FIG. 4.

Subcellular localization of Idax, Dvl-1, and rAxin. L-Idax cells (A), wild-type L cells expressing GFP–Dvl-1 (B, C, and D), L-Idax cells expressing GFP–Dvl-1 (E, F, and G), wild-type L cells expressing Myc-rAxin (H), wild-type L cells coexpressing GFP–Dvl-1 and Myc-rAxin (I, J, and K), and L-Idax cells coexpressing GFP–Dvl-1 and Myc-rAxin (L, M, N, and O) were fixed and permeabilized.

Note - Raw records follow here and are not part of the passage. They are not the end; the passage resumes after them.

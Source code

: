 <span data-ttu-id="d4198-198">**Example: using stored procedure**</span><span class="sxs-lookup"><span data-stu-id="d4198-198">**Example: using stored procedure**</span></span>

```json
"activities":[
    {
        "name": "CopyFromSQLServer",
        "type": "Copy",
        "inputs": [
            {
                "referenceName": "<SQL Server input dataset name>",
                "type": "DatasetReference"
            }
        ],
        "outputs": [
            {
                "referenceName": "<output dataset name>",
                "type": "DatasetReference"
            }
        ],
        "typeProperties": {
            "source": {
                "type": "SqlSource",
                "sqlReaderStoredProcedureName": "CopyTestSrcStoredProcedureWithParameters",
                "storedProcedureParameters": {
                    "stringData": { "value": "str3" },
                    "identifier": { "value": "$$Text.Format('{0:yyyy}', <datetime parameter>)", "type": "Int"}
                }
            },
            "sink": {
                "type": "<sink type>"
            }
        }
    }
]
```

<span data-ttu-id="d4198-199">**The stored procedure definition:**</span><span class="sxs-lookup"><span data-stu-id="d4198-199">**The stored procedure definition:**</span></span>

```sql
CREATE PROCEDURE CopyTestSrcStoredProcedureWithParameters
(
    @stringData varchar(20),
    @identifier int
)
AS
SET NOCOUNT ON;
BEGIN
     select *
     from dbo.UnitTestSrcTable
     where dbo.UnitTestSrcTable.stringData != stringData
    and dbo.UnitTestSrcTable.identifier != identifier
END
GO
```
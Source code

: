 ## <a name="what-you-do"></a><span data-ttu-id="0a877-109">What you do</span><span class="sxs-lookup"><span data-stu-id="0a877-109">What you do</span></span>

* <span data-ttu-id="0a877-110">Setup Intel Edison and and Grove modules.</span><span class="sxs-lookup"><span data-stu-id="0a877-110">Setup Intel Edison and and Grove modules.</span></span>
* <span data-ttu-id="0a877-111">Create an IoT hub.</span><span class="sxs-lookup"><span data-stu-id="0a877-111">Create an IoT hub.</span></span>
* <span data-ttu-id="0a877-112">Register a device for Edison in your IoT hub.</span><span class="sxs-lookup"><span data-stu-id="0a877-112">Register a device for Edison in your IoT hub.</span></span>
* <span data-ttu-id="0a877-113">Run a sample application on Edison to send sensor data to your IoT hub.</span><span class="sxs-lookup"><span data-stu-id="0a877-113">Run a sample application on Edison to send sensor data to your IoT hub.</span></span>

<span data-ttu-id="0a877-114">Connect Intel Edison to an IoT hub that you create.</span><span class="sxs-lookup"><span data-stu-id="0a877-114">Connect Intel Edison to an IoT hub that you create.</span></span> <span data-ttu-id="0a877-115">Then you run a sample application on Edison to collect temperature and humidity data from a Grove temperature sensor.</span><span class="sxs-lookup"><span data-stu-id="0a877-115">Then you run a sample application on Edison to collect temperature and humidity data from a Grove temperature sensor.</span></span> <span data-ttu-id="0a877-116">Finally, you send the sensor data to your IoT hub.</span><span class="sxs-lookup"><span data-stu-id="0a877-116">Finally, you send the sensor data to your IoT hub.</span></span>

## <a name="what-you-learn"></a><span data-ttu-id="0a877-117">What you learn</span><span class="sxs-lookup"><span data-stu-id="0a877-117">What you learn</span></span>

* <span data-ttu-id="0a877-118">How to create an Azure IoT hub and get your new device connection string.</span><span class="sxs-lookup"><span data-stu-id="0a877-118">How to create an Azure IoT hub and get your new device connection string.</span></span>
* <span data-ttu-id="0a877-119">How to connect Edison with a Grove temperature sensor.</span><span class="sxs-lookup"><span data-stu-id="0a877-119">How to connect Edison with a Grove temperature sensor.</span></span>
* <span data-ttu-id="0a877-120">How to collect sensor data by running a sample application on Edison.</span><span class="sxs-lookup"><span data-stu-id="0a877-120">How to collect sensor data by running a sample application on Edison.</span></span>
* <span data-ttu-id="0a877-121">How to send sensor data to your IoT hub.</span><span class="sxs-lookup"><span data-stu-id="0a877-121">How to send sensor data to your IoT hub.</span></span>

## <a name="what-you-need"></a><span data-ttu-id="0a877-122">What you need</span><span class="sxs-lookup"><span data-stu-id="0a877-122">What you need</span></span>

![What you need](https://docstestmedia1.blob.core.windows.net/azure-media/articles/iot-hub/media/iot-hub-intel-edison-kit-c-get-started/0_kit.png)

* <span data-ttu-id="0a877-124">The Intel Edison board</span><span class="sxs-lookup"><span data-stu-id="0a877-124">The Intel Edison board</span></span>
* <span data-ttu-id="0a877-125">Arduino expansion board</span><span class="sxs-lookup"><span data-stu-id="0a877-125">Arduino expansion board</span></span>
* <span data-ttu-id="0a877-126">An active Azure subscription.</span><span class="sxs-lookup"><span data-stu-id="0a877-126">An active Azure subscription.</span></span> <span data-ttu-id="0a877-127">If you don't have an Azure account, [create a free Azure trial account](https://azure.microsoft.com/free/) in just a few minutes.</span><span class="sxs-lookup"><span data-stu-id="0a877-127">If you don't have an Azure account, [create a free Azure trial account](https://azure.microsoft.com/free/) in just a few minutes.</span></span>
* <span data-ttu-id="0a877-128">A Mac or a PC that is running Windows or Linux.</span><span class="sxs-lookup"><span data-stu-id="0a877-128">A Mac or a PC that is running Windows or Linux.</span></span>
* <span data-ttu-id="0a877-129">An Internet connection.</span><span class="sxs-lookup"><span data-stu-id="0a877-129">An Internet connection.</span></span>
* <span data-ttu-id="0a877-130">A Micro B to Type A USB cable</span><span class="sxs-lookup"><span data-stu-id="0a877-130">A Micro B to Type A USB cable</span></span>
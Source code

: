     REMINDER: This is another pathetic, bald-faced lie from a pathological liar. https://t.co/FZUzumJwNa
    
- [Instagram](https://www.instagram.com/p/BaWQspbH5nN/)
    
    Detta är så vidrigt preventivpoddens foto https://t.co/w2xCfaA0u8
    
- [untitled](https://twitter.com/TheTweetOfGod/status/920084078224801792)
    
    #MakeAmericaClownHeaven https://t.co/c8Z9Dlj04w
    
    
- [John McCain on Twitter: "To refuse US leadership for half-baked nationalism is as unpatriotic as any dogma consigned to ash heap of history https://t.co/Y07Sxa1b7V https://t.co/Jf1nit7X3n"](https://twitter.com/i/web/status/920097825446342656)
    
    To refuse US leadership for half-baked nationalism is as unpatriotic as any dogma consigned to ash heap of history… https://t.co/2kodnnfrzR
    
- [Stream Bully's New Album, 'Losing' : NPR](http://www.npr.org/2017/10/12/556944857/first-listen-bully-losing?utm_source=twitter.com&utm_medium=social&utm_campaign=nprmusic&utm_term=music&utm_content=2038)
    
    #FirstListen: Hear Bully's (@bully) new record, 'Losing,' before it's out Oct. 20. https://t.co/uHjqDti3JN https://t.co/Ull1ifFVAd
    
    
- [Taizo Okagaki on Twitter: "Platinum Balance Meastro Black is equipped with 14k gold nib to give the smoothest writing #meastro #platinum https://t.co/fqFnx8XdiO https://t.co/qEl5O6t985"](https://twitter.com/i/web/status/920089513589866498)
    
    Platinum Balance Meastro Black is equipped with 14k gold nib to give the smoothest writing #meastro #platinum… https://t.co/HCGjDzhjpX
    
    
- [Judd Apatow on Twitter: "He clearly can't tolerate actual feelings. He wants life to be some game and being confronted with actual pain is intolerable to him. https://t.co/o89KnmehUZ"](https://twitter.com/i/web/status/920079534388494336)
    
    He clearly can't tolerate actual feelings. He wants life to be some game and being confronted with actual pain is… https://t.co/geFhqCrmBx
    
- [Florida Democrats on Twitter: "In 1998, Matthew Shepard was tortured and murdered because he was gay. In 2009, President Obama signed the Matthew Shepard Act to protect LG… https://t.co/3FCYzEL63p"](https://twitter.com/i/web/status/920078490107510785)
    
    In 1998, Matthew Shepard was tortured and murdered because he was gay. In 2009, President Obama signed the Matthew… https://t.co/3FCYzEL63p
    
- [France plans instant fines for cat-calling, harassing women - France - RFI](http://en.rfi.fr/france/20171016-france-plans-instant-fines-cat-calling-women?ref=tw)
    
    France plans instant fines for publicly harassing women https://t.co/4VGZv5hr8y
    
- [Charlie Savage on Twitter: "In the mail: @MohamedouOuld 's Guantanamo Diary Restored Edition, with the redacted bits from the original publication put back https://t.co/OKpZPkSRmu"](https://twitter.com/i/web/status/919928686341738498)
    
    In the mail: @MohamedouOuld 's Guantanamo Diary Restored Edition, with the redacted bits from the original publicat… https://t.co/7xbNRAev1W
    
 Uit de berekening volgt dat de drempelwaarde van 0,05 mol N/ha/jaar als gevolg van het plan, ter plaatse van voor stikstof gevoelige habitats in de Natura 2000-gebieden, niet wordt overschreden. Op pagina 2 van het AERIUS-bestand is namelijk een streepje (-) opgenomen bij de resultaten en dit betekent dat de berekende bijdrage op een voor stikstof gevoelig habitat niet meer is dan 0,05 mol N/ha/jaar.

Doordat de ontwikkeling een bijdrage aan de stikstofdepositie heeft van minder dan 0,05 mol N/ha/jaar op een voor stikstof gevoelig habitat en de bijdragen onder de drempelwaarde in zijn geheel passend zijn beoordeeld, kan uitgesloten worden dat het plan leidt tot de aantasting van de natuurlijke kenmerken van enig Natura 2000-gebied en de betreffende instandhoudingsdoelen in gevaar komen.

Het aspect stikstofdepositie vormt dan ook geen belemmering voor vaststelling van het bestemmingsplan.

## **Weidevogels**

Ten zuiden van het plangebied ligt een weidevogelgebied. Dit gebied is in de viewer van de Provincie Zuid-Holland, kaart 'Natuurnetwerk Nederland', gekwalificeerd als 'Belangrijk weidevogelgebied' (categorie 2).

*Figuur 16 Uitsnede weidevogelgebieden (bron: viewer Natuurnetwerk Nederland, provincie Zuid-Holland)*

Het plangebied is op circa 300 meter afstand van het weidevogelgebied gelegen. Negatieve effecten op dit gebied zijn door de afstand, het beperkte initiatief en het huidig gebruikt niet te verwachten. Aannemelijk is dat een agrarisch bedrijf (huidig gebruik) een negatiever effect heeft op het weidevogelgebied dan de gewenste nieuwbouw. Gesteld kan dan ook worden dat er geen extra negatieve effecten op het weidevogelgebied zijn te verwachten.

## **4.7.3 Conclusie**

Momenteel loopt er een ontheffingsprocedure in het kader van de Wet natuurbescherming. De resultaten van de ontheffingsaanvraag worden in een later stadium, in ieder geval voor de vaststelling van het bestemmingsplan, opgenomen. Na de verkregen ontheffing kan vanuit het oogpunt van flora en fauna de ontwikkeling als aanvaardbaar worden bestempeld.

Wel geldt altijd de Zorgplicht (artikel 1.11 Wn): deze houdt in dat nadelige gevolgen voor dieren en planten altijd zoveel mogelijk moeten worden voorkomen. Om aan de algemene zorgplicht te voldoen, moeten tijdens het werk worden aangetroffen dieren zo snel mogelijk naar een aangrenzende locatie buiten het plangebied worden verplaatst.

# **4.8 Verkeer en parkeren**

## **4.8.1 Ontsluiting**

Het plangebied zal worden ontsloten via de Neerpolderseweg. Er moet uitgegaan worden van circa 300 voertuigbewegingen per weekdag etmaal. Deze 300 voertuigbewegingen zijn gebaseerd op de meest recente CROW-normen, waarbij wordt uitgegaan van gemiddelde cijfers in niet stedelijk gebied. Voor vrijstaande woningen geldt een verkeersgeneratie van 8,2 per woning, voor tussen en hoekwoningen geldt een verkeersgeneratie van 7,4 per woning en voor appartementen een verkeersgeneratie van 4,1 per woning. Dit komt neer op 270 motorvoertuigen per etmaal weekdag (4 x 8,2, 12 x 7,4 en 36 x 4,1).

Some of them were directly viewed with a confocal laser-scanning microscope to detect GFP–Dvl-1 (B, E, I, and L), and the others were stained with the anti-HA antibody to detect HA-Idax (A, C, F, and O) or with the anti-Axin antibody to observe Myc-rAxin (H, J, and M). Note that nuclei were stained nonspecifically with the anti-HA antibody. Merged pictures of panels B and C, E and F, I and J, and L and M are shown in panels D, G, K, and N, respectively. GFP–Dvl-1, Cy5-labeled HA-Idax, and Alexa 546-labeled Myc-rAxin produced no cross staining. The results shown are representative of three independent experiments.